End-to-end learning of semantic role labeling using recurrent neural networks

End-to-end learning of semantic role labeling using recurrent neural networks Zhou & Xu International joint conference on Natural Language Processing, 2015

Collobert’s 2011 paper that we looked at yesterday represented a turning point in NLP in which they achieved state of the art performance on part-of-speech tagging (POS), chunking, and named entity recognition (NER) using a neural network in place of expert crafted systems and algorithms. For the semantic role labeling (SRL) task though, Collobert et al. had to resort to including parsing features. With today’s paper, that final hold-out task also falls to the power of neural networks, and the authors (from Baidu research) achieve state-of-the-art performance taking only original text as input features. They out-perform previous state-of-the-art systems, that were based on parsing results and feature engineering, and which relied heavily on linguistic knowledge from experts.
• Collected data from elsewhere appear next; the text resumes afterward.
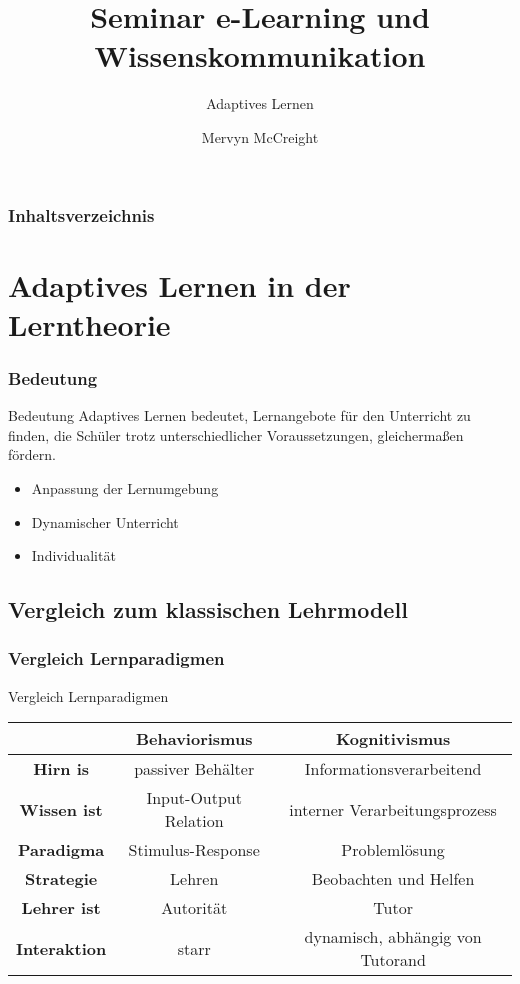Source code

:\documentclass{beamer}
\title[Seminar]{Seminar e-Learning und Wissenskommunikation}
\subtitle[Remailer]{Adaptives Lernen}
\author[M. McCreight]{Mervyn McCreight}
\institute[FH-Wedel]{FH-Wedel}
\begin{document}
\frame{\titlepage}

\begin{frame}
	\frametitle{Inhaltsverzeichnis}
	\tableofcontents
\end{frame}

\section{Adaptives Lernen in der Lerntheorie}
  \begin{frame}
    \frametitle{Bedeutung}
    \begin{block}{Bedeutung}
      Adaptives Lernen bedeutet, Lernangebote für den Unterricht zu finden, die Schüler trotz unterschiedlicher Voraussetzungen, gleichermaßen fördern.
    \end{block}

    \centering
    \begin{itemize}
      \item Anpassung der Lernumgebung
      \item Dynamischer Unterricht
      \item Individualität
    \end{itemize}
  \end{frame}
\subsection{Vergleich zum klassischen Lehrmodell}
  \begin{frame}
   \frametitle{Vergleich Lernparadigmen}
   \begin{block}{Vergleich Lernparadigmen}
      \begin{table}[!htbp]
        \centering
        \begin{tabular}{c || c | c}
          \hline
          \  & \textbf{Behaviorismus} & \textbf{Kognitivismus} \\
          \hline
          \textbf{Hirn is} & passiver Behälter & Informationsverarbeitend \\
          \textbf{Wissen ist} & Input-Output Relation & interner Verarbeitungsprozess \\
          \textbf{Paradigma} & Stimulus-Response & Problemlösung  \\
          \textbf{Strategie} & Lehren & Beobachten und Helfen \\
          \textbf{Lehrer ist} & Autorität & Tutor \\
          \textbf{Interaktion} & starr & dynamisch, abhängig von Tutorand \\
        \end{tabular}
      \end{table}
   \end{block}
  \end{frame}
\end{document}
Zhou & Xu’s solution uses an 8 layer bi-directional RNN (an LSTM to be precise). Using an LSTM architecture enables cells to store and access information over long periods of time. We saw last week the technique of processing sequences both forward and backward, and combining the results in some way (e.g. concatenation):

In this work, we utilize the bi-directional information in another way. First a standard LSTM processes the sequence in (a) forward direction. The output of this LSTM layer is taken by the next LSTM layer as input, processed in (the) reverse direction. These two standard LSTM layers compose a pair of LSTMs. Then we stack LSTM layers pair after pair to obtain the deep LSTM model. We call this topology a deep bi-directional LSTM (DB-LSTM) network. Our experiments show that this architecture is critical to achieve good performance.
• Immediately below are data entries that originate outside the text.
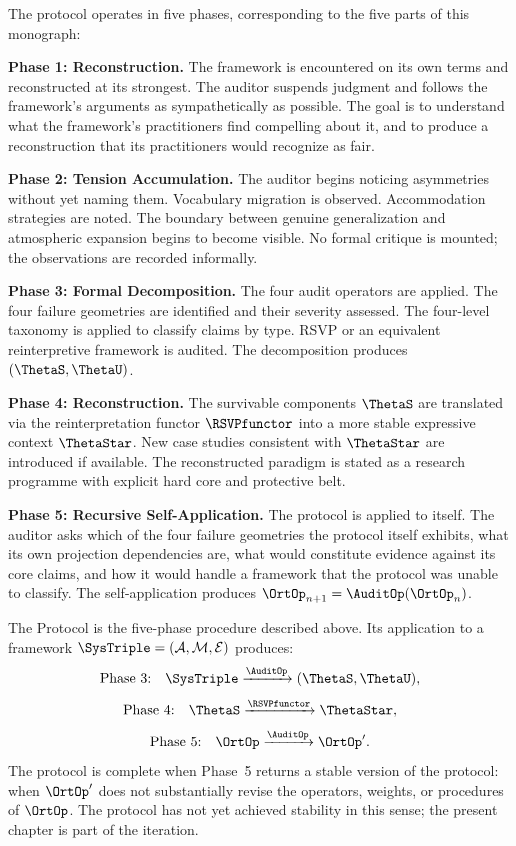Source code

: The protocol operates in five phases, corresponding
to the five parts of this monograph:

\textbf{Phase 1: Reconstruction.} The framework is
encountered on its own terms and reconstructed at its
strongest. The auditor suspends judgment and follows
the framework's arguments as sympathetically as possible.
The goal is to understand what the framework's
practitioners find compelling about it, and to produce
a reconstruction that its practitioners would recognize
as fair.

\textbf{Phase 2: Tension Accumulation.} The auditor
begins noticing asymmetries without yet naming them.
Vocabulary migration is observed. Accommodation
strategies are noted. The boundary between genuine
generalization and atmospheric expansion begins to
become visible. No formal critique is mounted; the
observations are recorded informally.

\textbf{Phase 3: Formal Decomposition.} The four
audit operators are applied. The four failure geometries
are identified and their severity assessed. The four-level
taxonomy is applied to classify claims by type. RSVP
or an equivalent reinterpretive framework is audited.
The decomposition produces $(\ThetaS, \ThetaU)$.

\textbf{Phase 4: Reconstruction.} The survivable
components $\ThetaS$ are translated via the reinterpretation
functor $\RSVPfunctor$ into a more stable expressive
context $\ThetaStar$. New case studies consistent with
$\ThetaStar$ are introduced if available. The reconstructed
paradigm is stated as a research programme with explicit
hard core and protective belt.

\textbf{Phase 5: Recursive Self-Application.} The
protocol is applied to itself. The auditor asks which
of the four failure geometries the protocol itself
exhibits, what its own projection dependencies are,
what would constitute evidence against its core claims,
and how it would handle a framework that the protocol
was unable to classify. The self-application produces
$\OrtOp_{n+1} = \AuditOp(\OrtOp_n)$.

\begin{protocol}
\label{prot:ortyx}
The \Ortyx{} Protocol is the five-phase procedure
described above. Its application to a framework
$\SysTriple = (\mathcal{A}, \mathcal{M}, \mathcal{E})$
produces:
\[
  \text{Phase 3:}\quad
  \SysTriple \xrightarrow{\AuditOp} (\ThetaS, \ThetaU),
\]
\[
  \text{Phase 4:}\quad
  \ThetaS \xrightarrow{\RSVPfunctor} \ThetaStar,
\]
\[
  \text{Phase 5:}\quad
  \OrtOp \xrightarrow{\AuditOp} \OrtOp'.
\]
The protocol is complete when Phase~5 returns a stable
version of the protocol: when $\OrtOp'$ does not
substantially revise the operators, weights, or
procedures of $\OrtOp$. The protocol has not yet
achieved stability in this sense; the present chapter
is part of the iteration.
\end{protocol}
Sentences are processed word by word. The model uses four features:

  • predicate (or verb) – if a sentence has multiple predicates it will be processed multiple times, once for each
  • argument – the word currently being processed as we move along the sentence
  • predicate-context (ctx_p), the n words either side of the predicate
  • region-mark – a boolean (0 or 1) value indicating whether the current argument falls within the predicate-context region.

The output is is the semantic role of each word. For the sentence “A record date hasn’t been set.”, this results in the following feature inputs and outputs:

Pre-trained word representations are used for the argument and predicate word representations.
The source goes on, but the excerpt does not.